De fato, o juízo a quo não apresentou nenhuma fundamentação idônea para o afastamento da causa de diminuição do tráfico privilegiado, visto que o apelante é réu primário e não há que se cogitar a dedicação a atividades criminosas, pois não constam nos autos provas de tal fato ou de que possui antecedentes criminais.
Dessa maneira, aplico a causa de diminuição prevista no § 4 º, do art. 33, da Lei n.º 11.343/06, na razão de 2/3 (dois terços), assim, fixo a pena definitiva do apelante em 1 (um) ano e 6 (seis) meses de reclusão, a ser cumprida em regime aberto e o pagamento de (150) cento e cinquenta dias-multa, na proporção de 1/30 do salário-mínimo vigente à época dos fatos.”
No presente caso, em que pese a seriedade dos argumentos lançados pelo embargante, não vislumbro qualquer mácula a ensejar o acolhimento dos embargos declaratórios, na medida em que inexistente qualquer omissão, obscuridade ou contradição no bojo do acórdão hostilizado.

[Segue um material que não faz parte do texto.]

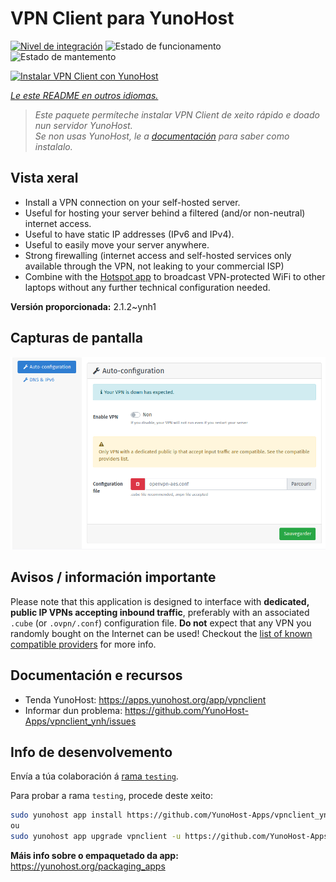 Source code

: <!--
NOTA: Este README foi creado automáticamente por <https://github.com/YunoHost/apps/tree/master/tools/readme_generator>
NON debe editarse manualmente.
-->

# VPN Client para YunoHost

[![Nivel de integración](https://dash.yunohost.org/integration/vpnclient.svg)](https://dash.yunohost.org/appci/app/vpnclient) ![Estado de funcionamento](https://ci-apps.yunohost.org/ci/badges/vpnclient.status.svg) ![Estado de mantemento](https://ci-apps.yunohost.org/ci/badges/vpnclient.maintain.svg)

[![Instalar VPN Client con YunoHost](https://install-app.yunohost.org/install-with-yunohost.svg)](https://install-app.yunohost.org/?app=vpnclient)

*[Le este README en outros idiomas.](./ALL_README.md)*

> *Este paquete permíteche instalar VPN Client de xeito rápido e doado nun servidor YunoHost.*  
> *Se non usas YunoHost, le a [documentación](https://yunohost.org/install) para saber como instalalo.*

## Vista xeral

* Install a VPN connection on your self-hosted server.
* Useful for hosting your server behind a filtered (and/or non-neutral) internet access.
* Useful to have static IP addresses (IPv6 and IPv4).
* Useful to easily move your server anywhere.
* Strong firewalling (internet access and self-hosted services only available through the VPN, not leaking to your commercial ISP)
* Combine with the [Hotspot app](https://github.com/YunoHost-Apps/hotspot_ynh) to broadcast VPN-protected WiFi to other laptops without any further technical configuration needed.



**Versión proporcionada:** 2.1.2~ynh1

## Capturas de pantalla

![Captura de pantalla de VPN Client](./doc/screenshots/vpnclient.png)

## Avisos / información importante

Please note that this application is designed to interface with **dedicated, public IP VPNs accepting inbound traffic**, preferably with an associated `.cube` (or `.ovpn/.conf`) configuration file. **Do not** expect that any VPN you randomly bought on the Internet can be used! Checkout the [list of known compatible providers](https://yunohost.org/providers/vpn) for more info.

## Documentación e recursos

- Tenda YunoHost: <https://apps.yunohost.org/app/vpnclient>
- Informar dun problema: <https://github.com/YunoHost-Apps/vpnclient_ynh/issues>

## Info de desenvolvemento

Envía a túa colaboración á [rama `testing`](https://github.com/YunoHost-Apps/vpnclient_ynh/tree/testing).

Para probar a rama `testing`, procede deste xeito:

```bash
sudo yunohost app install https://github.com/YunoHost-Apps/vpnclient_ynh/tree/testing --debug
ou
sudo yunohost app upgrade vpnclient -u https://github.com/YunoHost-Apps/vpnclient_ynh/tree/testing --debug
```

**Máis info sobre o empaquetado da app:** <https://yunohost.org/packaging_apps>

Ora, o fato de o acórdão não ter acolhido as teses do embargante, adotando entendimento diverso sobre a matéria, definitivamente, não o macula com qualquer omissão ou ambiguidade. Com efeito, os embargos declaratórios não se prestam para que o Julgador reconsidere o posicionamento adotado, mas, apenas, para que sejam corrigidos vícios que eventualmente acometam o decisum.

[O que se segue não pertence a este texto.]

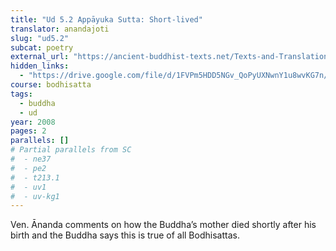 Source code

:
 ```yaml
---
title: "Ud 5.2 Appāyuka Sutta: Short-lived"
translator: anandajoti
slug: "ud5.2"
subcat: poetry
external_url: "https://ancient-buddhist-texts.net/Texts-and-Translations/Udana/5-Sonavaggo-02.htm"
hidden_links:
  - "https://drive.google.com/file/d/1FVPm5HDD5NGv_QoPyUXNwnY1u8wvKG7n/view?usp=drivesdk"
course: bodhisatta
tags:
  - buddha
  - ud
year: 2008
pages: 2
parallels: []
# Partial parallels from SC
#  - ne37
#  - pe2
#  - t213.1
#  - uv1
#  - uv-kg1
---
```


Ven. Ānanda comments on how the Buddha’s mother died shortly after his birth and the Buddha says this is true of all Bodhisattas.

Neste contexto, os embargos de declaração opostos revelam o manifesto inconformismo do embargante com o resultado do julgamento do apelo, objetivando rediscutir matéria já decidida, situação que não se coaduna com a natureza desta via recursal. Neste sentido:
EMENTA: EMBARGOS DE DECLARAÇÃO - INTERPOSIÇÃO COM O EXCLUSIVO FIM DE REDISCUSSÃO DE QUESTÃO DECIDIDA NO ACÓRDÃO - IMPOSSIBILIDADE - EMBARGOS REJEITADOS. Os embargos declaratórios não se prestam ao reexame do julgado, mas sim para sanar ambiguidade, obscuridade, contradição ou omissão nele porventura existentes. (TJMG - Embargos de Declaração-Cr 1.0452.17.000888-5/002, Relator(a): Des.(a) Beatriz Pinheiro Caires , 2ª CÂMARA CRIMINAL, julgamento em 06/02/2020, publicação da súmula em 14/02/2020) grifei.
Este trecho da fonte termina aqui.